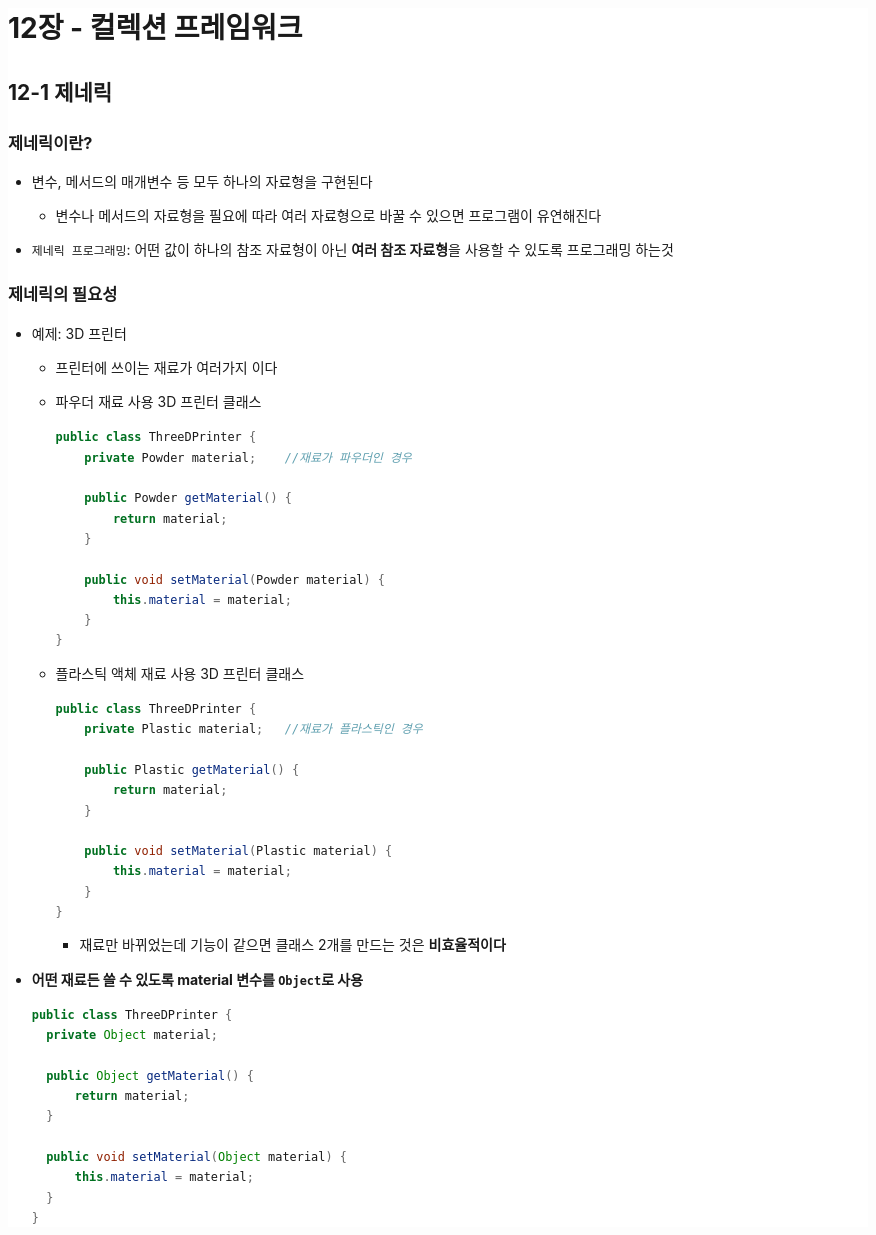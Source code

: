 # 12장 - 컬렉션 프레임워크

## 12-1 제네릭

### 제네릭이란?

- 변수, 메서드의 매개변수 등 모두 하나의 자료형을 구현된다
  - 변수나 메서드의 자료형을 필요에 따라 여러 자료형으로 바꿀 수 있으면 프로그램이 유연해진다

- `제네릭 프로그래밍`: 어떤 값이 하나의 참조 자료형이 아닌 **여러 참조 자료형**을 사용할 수 있도록 프로그래밍 하는것

### 제네릭의 필요성

- 예제: 3D 프린터

  - 프린터에 쓰이는 재료가 여러가지 이다

  - 파우더 재료 사용 3D 프린터 클래스

    ```java
    public class ThreeDPrinter {
    	private Powder material;	//재료가 파우더인 경우
    
    	public Powder getMaterial() {
    		return material;
    	}
    
    	public void setMaterial(Powder material) {
    		this.material = material;
    	}
    }
    ```

  - 플라스틱 액체 재료 사용 3D 프린터 클래스

    ```java
    public class ThreeDPrinter {
    	private Plastic material;	//재료가 플라스틱인 경우
    
    	public Plastic getMaterial() {
    		return material;
    	}
    
    	public void setMaterial(Plastic material) {
    		this.material = material;
    	}
    }
    ```

    - 재료만 바뀌었는데 기능이 같으면 클래스 2개를 만드는 것은 **비효율적이다**

- **어떤 재료든 쓸 수 있도록 material 변수를 `Object`로 사용**

  ```java
  public class ThreeDPrinter {
  	private Object material;
  
  	public Object getMaterial() {
  		return material;
  	}
  
  	public void setMaterial(Object material) {
  		this.material = material;
  	}
  }
  ```
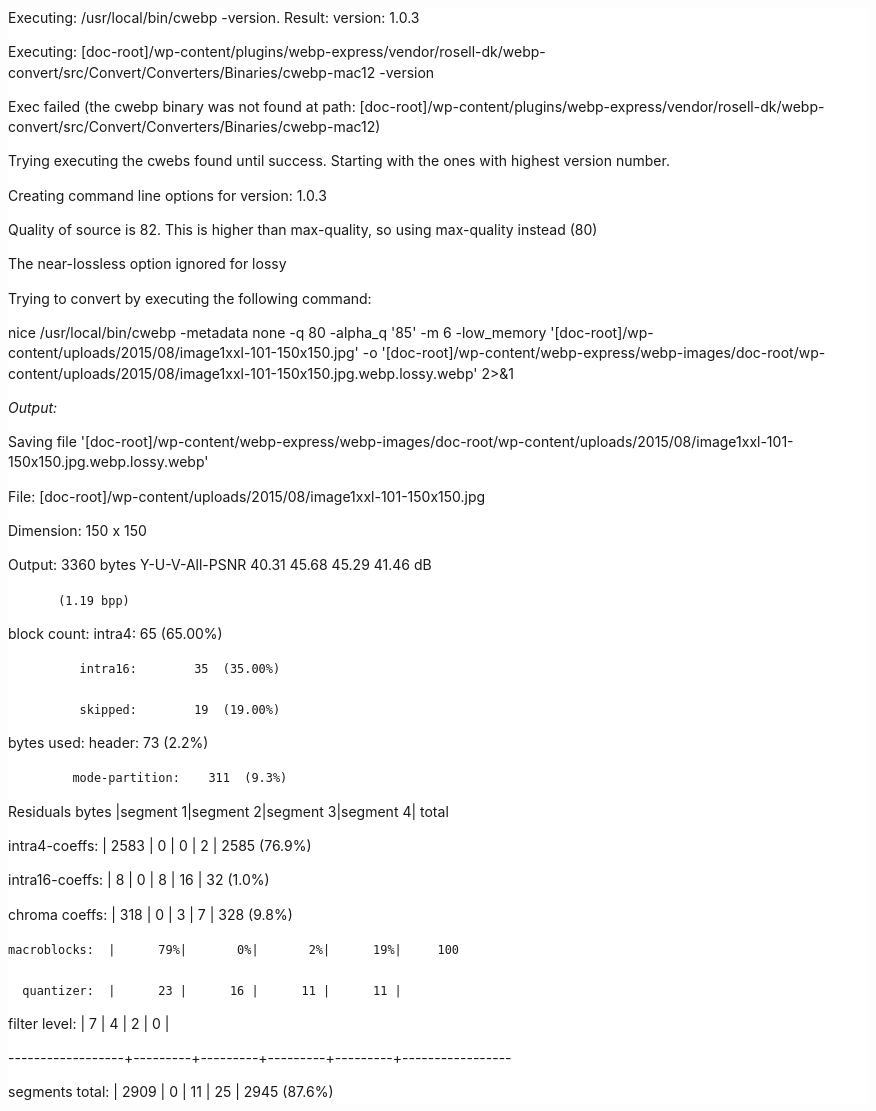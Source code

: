Executing: /usr/local/bin/cwebp -version. Result: version: 1.0.3

Executing: [doc-root]/wp-content/plugins/webp-express/vendor/rosell-dk/webp-convert/src/Convert/Converters/Binaries/cwebp-mac12 -version

Exec failed (the cwebp binary was not found at path: [doc-root]/wp-content/plugins/webp-express/vendor/rosell-dk/webp-convert/src/Convert/Converters/Binaries/cwebp-mac12)

Trying executing the cwebs found until success. Starting with the ones with highest version number.

Creating command line options for version: 1.0.3

Quality of source is 82. This is higher than max-quality, so using max-quality instead (80)

The near-lossless option ignored for lossy

Trying to convert by executing the following command:

nice /usr/local/bin/cwebp -metadata none -q 80 -alpha_q '85' -m 6 -low_memory '[doc-root]/wp-content/uploads/2015/08/image1xxl-101-150x150.jpg' -o '[doc-root]/wp-content/webp-express/webp-images/doc-root/wp-content/uploads/2015/08/image1xxl-101-150x150.jpg.webp.lossy.webp' 2>&1


*Output:* 

Saving file '[doc-root]/wp-content/webp-express/webp-images/doc-root/wp-content/uploads/2015/08/image1xxl-101-150x150.jpg.webp.lossy.webp'

File:      [doc-root]/wp-content/uploads/2015/08/image1xxl-101-150x150.jpg

Dimension: 150 x 150

Output:    3360 bytes Y-U-V-All-PSNR 40.31 45.68 45.29   41.46 dB

           (1.19 bpp)

block count:  intra4:         65  (65.00%)

              intra16:        35  (35.00%)

              skipped:        19  (19.00%)

bytes used:  header:             73  (2.2%)

             mode-partition:    311  (9.3%)

 Residuals bytes  |segment 1|segment 2|segment 3|segment 4|  total

  intra4-coeffs:  |    2583 |       0 |       0 |       2 |    2585  (76.9%)

 intra16-coeffs:  |       8 |       0 |       8 |      16 |      32  (1.0%)

  chroma coeffs:  |     318 |       0 |       3 |       7 |     328  (9.8%)

    macroblocks:  |      79%|       0%|       2%|      19%|     100

      quantizer:  |      23 |      16 |      11 |      11 |

   filter level:  |       7 |       4 |       2 |       0 |

------------------+---------+---------+---------+---------+-----------------

 segments total:  |    2909 |       0 |      11 |      25 |    2945  (87.6%)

════

• Try it
Retype every entry above exactly and, please, skip the pictures.

• Response to the exercise
Source code

: # 12장 - 컬렉션 프레임워크

## 12-1 제네릭

### 제네릭이란?

- 변수, 메서드의 매개변수 등 모두 하나의 자료형을 구현된다
  - 변수나 메서드의 자료형을 필요에 따라 여러 자료형으로 바꿀 수 있으면 프로그램이 유연해진다

- `제네릭 프로그래밍`: 어떤 값이 하나의 참조 자료형이 아닌 **여러 참조 자료형**을 사용할 수 있도록 프로그래밍 하는것

### 제네릭의 필요성

- 예제: 3D 프린터

  - 프린터에 쓰이는 재료가 여러가지 이다

  - 파우더 재료 사용 3D 프린터 클래스

    ```java
    public class ThreeDPrinter {
    	private Powder material;	//재료가 파우더인 경우
    
    	public Powder getMaterial() {
    		return material;
    	}
    
    	public void setMaterial(Powder material) {
    		this.material = material;
    	}
    }
    ```

  - 플라스틱 액체 재료 사용 3D 프린터 클래스

    ```java
    public class ThreeDPrinter {
    	private Plastic material;	//재료가 플라스틱인 경우
    
    	public Plastic getMaterial() {
    		return material;
    	}
    
    	public void setMaterial(Plastic material) {
    		this.material = material;
    	}
    }
    ```

    - 재료만 바뀌었는데 기능이 같으면 클래스 2개를 만드는 것은 **비효율적이다**

- **어떤 재료든 쓸 수 있도록 material 변수를 `Object`로 사용**

  ```java
  public class ThreeDPrinter {
  	private Object material;
  
  	public Object getMaterial() {
  		return material;
  	}
  
  	public void setMaterial(Object material) {
  		this.material = material;
  	}
  }
  ```
Source code

:Executing: /usr/local/bin/cwebp -version. Result: version: 1.0.3

Executing: [doc-root]/wp-content/plugins/webp-express/vendor/rosell-dk/webp-convert/src/Convert/Converters/Binaries/cwebp-mac12 -version

Exec failed (the cwebp binary was not found at path: [doc-root]/wp-content/plugins/webp-express/vendor/rosell-dk/webp-convert/src/Convert/Converters/Binaries/cwebp-mac12)

Trying executing the cwebs found until success. Starting with the ones with highest version number.

Creating command line options for version: 1.0.3

Quality of source is 82. This is higher than max-quality, so using max-quality instead (80)

The near-lossless option ignored for lossy

Trying to convert by executing the following command:

nice /usr/local/bin/cwebp -metadata none -q 80 -alpha_q '85' -m 6 -low_memory '[doc-root]/wp-content/uploads/2015/08/image1xxl-101-150x150.jpg' -o '[doc-root]/wp-content/webp-express/webp-images/doc-root/wp-content/uploads/2015/08/image1xxl-101-150x150.jpg.webp.lossy.webp' 2>&1


*Output:* 

Saving file '[doc-root]/wp-content/webp-express/webp-images/doc-root/wp-content/uploads/2015/08/image1xxl-101-150x150.jpg.webp.lossy.webp'

File:      [doc-root]/wp-content/uploads/2015/08/image1xxl-101-150x150.jpg

Dimension: 150 x 150

Output:    3360 bytes Y-U-V-All-PSNR 40.31 45.68 45.29   41.46 dB

           (1.19 bpp)

block count:  intra4:         65  (65.00%)

              intra16:        35  (35.00%)

              skipped:        19  (19.00%)

bytes used:  header:             73  (2.2%)

             mode-partition:    311  (9.3%)

 Residuals bytes  |segment 1|segment 2|segment 3|segment 4|  total

  intra4-coeffs:  |    2583 |       0 |       0 |       2 |    2585  (76.9%)

 intra16-coeffs:  |       8 |       0 |       8 |      16 |      32  (1.0%)

  chroma coeffs:  |     318 |       0 |       3 |       7 |     328  (9.8%)

    macroblocks:  |      79%|       0%|       2%|      19%|     100

      quantizer:  |      23 |      16 |      11 |      11 |

   filter level:  |       7 |       4 |       2 |       0 |

------------------+---------+---------+---------+---------+-----------------

 segments total:  |    2909 |       0 |      11 |      25 |    2945  (87.6%)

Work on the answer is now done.